PI: Dr. Jay Shendure
Location: University of Washington, Genome Sciences
Website: http://krishna.gs.washington.edu/

Methods for Programmable Gene Synthesis and Allelic Series

The Shendure Lab, located in the Department of Genome Sciences at the University of Washington, is broadly interested in developing broadly enabling technologies for human genetics and molecular biology. The areas in which we are working include the development of methods that facilitate protein synthesis and engineering. Although next-generation sequencing can be used to efficiently ‘read’ DNA, there is a strong need for ‘write’ methods that enable the ultra-cheap and highly accurate synthesis of kilobase-scale or megabase-scale DNA constructs of arbitrary sequence. We are therefore developing generalized protocols for multiplex, error-free gene synthesis that rely on oligonucleotides from programmable microarrays as raw material (as the per-base cost of these oligonucleotides is <1/20th that of conventionally synthesized oligonucleotides, with the potential to be much cheaper). We are concurrently developing cost-effective, high-throughput methods for programmable mutagenesis, e.g. to facilitate the efficient construction of complex allelic series of proteins or regulatory elements.

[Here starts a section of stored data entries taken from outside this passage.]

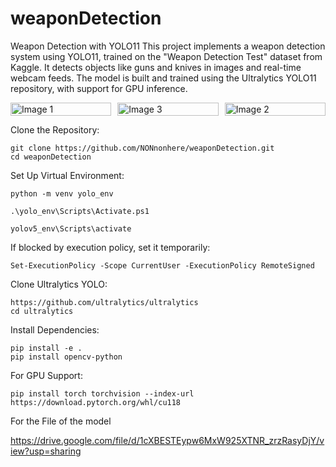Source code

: # weaponDetection

Weapon Detection with YOLO11
This project implements a weapon detection system using YOLO11, trained on the "Weapon Detection Test" dataset from Kaggle. It detects objects like guns and knives in images and real-time webcam feeds. The model is built and trained using the Ultralytics YOLO11 repository, with support for GPU inference.


<div style="display: grid; grid-template-columns: repeat(3, 1fr); gap: 10px;">
  <img src="https://github.com/user-attachments/assets/68f9b104-3733-4b49-a3b2-1bbc6179d380" alt="Image 1" style="width: 100%;"/>
  <img src="https://github.com/user-attachments/assets/26f41989-ea07-47ca-b8c1-aedeae934b28" alt="Image 3" style="width: 100%;"/>
  <img src="https://github.com/user-attachments/assets/3a3e1d4e-c558-4aad-bdf8-600122b4211b" alt="Image 2" style="width: 100%;"/>
</div>



Clone the Repository:
```
git clone https://github.com/NONnonhere/weaponDetection.git
cd weaponDetection
```


Set Up Virtual Environment:
```
python -m venv yolo_env

.\yolo_env\Scripts\Activate.ps1

yolov5_env\Scripts\activate
```

If blocked by execution policy, set it temporarily:
```
Set-ExecutionPolicy -Scope CurrentUser -ExecutionPolicy RemoteSigned
```

Clone Ultralytics YOLO:
```
https://github.com/ultralytics/ultralytics
cd ultralytics
```


Install Dependencies:
```
pip install -e .
pip install opencv-python
```

For GPU Support:
```
pip install torch torchvision --index-url https://download.pytorch.org/whl/cu118
```

For the File of the model 

https://drive.google.com/file/d/1cXBESTEypw6MxW925XTNR_zrzRasyDjY/view?usp=sharing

These allelic series can be subjected to multiplex functional analysis to facilitate deeper understanding of biochemical function as well as for rapid, empirical protein engineering.

References:

Patwardhan RP, Lee C, Litvin O, Young DL, Pe’er D, Shendure J. High-resolution analysis of DNA regulatory elements by synthetic saturation mutagenesis. Nature Biotechnology 2009 Dec;27(12):1173-5.    

Hiatt JB, Patwardhan RP, Turner EH, Lee C, Shendure J. Parallel, tag-directed assembly of locally derived short sequence reads. Nature Methods 2010 Feb;7(2):119-22.    

Patwardhan RP, Hiatt JB, Witten DM, Kim MJ, Smith RP, May D, Lee C, Andrie JM, Lee SI, Cooper GM, Ahituv N, Pennacchio LA, Shendure J. Massively parallel functional dissection of mammalian enhancers in vivo. Nature Biotechnology 2012 Feb 26;30(3):265-70.

Schwartz JJ, Lee C, Shendure J. Accurate gene synthesis with tag-directed retrieval of sequence-verified DNA molecules. Nature Methods 2012 Sep;9(9):913-5.